• **Task prompt**: Using the entries below, write out the line with "a strategy with", the line with "graphs and their translation", and every line in between, exactly as each is written.

::: Extracted records

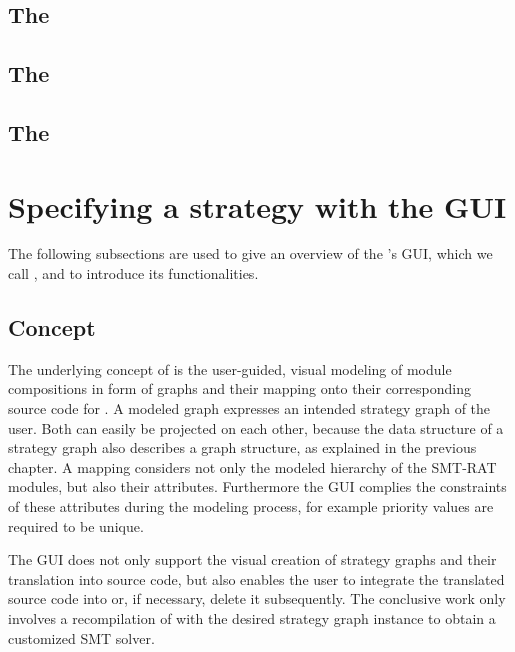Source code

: \subsection{The \gbModuleClass}

\subsection{The \vsModuleClass}

\subsection{The \cadModuleClass}


\section{Specifying a strategy with the GUI}

The following subsections are used to give an overview of the 
 \smtrat's GUI, which we call \smtxrat, and to introduce its functionalities.

\subsection{Concept}
\label{sec:concept_of_smt-xrat}
The underlying concept of \smtxrat is the user-guided, visual 
modeling of module compositions in form of graphs and their 
mapping onto their corresponding source code for \smtrat. A 
modeled graph expresses an intended strategy graph of the user. 
Both can easily be projected on each other, because the data 
structure of a strategy graph also describes a graph structure, 
as explained in the previous chapter. A mapping considers not 
only the modeled hierarchy of the SMT-RAT modules, but also 
their attributes. Furthermore the GUI complies the constraints 
of these attributes during the modeling process, for example 
priority values are required to be unique.

The GUI does not only support the visual creation of strategy 
graphs and their translation into source code, but also enables 
the user to integrate the translated source code into \smtrat or, 
if necessary, delete it subsequently. The conclusive work only 
involves a recompilation of \smtrat with the desired strategy 
graph instance to obtain a customized SMT solver.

::::::

• **Written solution**:
\section{Specifying a strategy with the GUI}

The following subsections are used to give an overview of the 
 \smtrat's GUI, which we call \smtxrat, and to introduce its functionalities.

\subsection{Concept}
\label{sec:concept_of_smt-xrat}
The underlying concept of \smtxrat is the user-guided, visual 
modeling of module compositions in form of graphs and their 
mapping onto their corresponding source code for \smtrat. A 
modeled graph expresses an intended strategy graph of the user. 
Both can easily be projected on each other, because the data 
structure of a strategy graph also describes a graph structure, 
as explained in the previous chapter. A mapping considers not 
only the modeled hierarchy of the SMT-RAT modules, but also 
their attributes. Furthermore the GUI complies the constraints 
of these attributes during the modeling process, for example 
priority values are required to be unique.

The GUI does not only support the visual creation of strategy 
graphs and their translation into source code, but also enables 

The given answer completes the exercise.